Farmer and Rancher Perceptions of Climate Change and Their Relationships with Mental Health


The impacts of climate change are having negative consequences on agricultural communities in the United States and other regions of the world. More specifically, these impacts are expected to increase in both scale and complexity and will continue to pose challenges both in terms of agricultural production and capacity. The purpose of this study was to understand ranchers’ and farmers’ perceptions of climate change’s impact on their businesses and their mental well-being in a rural U.S. western state. Surveys were administered online and in-person to farmers and ranchers in fall of 2017. Descriptive statistics and correlational tests were conducted to evaluate if climate risk perception was related to levels of mental distress. Open-ended survey questions explored specifically how climate change is impacting mental well-being. The majority of respondents agree that climate change is having an impact on agricultural business, and nearly three quarters of respondents are experiencing moderate to high levels of anxiety when thinking about climate change and its effects on agricultural business.

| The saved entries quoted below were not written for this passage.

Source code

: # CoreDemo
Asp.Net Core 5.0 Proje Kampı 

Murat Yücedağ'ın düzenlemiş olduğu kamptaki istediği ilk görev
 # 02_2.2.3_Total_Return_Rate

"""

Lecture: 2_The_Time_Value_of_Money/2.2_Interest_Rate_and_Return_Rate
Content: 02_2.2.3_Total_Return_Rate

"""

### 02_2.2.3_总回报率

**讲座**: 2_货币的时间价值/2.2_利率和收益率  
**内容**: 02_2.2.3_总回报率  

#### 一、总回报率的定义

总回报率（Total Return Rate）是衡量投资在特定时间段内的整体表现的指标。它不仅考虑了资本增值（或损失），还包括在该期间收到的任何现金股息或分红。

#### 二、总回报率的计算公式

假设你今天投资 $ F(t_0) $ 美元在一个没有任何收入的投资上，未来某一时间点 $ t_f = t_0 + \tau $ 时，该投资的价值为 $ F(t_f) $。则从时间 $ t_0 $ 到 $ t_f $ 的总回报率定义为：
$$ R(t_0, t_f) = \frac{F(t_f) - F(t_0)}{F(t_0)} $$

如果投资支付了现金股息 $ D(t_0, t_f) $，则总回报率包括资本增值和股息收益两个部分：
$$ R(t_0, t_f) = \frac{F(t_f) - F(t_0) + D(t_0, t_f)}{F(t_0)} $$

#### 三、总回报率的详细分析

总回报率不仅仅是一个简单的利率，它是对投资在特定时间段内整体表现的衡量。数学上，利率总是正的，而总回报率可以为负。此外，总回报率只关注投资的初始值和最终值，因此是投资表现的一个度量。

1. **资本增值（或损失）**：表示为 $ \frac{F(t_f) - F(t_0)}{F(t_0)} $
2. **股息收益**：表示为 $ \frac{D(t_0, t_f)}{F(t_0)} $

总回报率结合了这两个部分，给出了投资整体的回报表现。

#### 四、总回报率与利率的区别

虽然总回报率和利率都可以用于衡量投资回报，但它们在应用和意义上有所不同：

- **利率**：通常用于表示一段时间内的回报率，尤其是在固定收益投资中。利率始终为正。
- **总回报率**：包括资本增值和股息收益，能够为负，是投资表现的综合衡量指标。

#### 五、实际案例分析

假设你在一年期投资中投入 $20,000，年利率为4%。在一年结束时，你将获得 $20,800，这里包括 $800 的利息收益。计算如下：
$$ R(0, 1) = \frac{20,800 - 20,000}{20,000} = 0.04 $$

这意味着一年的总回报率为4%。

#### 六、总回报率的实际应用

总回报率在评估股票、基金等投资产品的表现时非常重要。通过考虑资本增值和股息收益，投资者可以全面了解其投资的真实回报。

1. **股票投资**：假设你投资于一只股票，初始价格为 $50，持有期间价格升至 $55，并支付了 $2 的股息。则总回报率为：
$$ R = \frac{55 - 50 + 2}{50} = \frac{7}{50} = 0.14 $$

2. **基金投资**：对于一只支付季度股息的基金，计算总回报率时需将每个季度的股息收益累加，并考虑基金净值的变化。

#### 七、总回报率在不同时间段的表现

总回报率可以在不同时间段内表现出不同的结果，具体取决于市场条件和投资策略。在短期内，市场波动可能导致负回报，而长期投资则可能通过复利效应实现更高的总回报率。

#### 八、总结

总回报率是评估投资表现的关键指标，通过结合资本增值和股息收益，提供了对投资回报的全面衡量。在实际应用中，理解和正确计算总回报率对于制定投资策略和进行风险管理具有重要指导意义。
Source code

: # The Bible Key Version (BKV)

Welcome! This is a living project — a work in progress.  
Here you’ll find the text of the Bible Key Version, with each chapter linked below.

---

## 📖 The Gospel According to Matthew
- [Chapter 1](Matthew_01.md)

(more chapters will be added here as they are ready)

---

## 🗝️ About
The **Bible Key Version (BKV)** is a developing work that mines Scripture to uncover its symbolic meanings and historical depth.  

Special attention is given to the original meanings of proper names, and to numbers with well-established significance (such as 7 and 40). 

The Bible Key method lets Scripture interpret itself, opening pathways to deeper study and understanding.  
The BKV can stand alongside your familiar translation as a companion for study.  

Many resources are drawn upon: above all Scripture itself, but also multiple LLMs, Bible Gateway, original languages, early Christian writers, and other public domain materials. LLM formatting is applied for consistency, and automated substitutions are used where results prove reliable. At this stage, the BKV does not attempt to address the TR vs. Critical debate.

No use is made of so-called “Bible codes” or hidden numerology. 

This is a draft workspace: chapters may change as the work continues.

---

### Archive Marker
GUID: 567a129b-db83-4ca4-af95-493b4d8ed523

A moderate correlation was observed between climate risk perception and climate-related anxiety. Qualitative data showed the impact of climate change on profitability was perceived as the main cause of distress. This study demonstrates that climate change is generating anxiety and distress for farmers and ranchers. To maximize public health preparedness efforts, interventions are warranted to provide climate adaptation education and therapeutic outreach specific to agricultural workers experiencing economic struggle in the context of climate change.




Howard, Meredith, Selena Ahmed, Paul Lachapelle, and Mark B. Schure. “Farmer and Rancher Perceptions of Climate Change and Their Relationships with Mental Health.” Journal of Rural Mental Health 44, no. 2 (April 2020): 87–95. doi:10.1037/rmh0000131.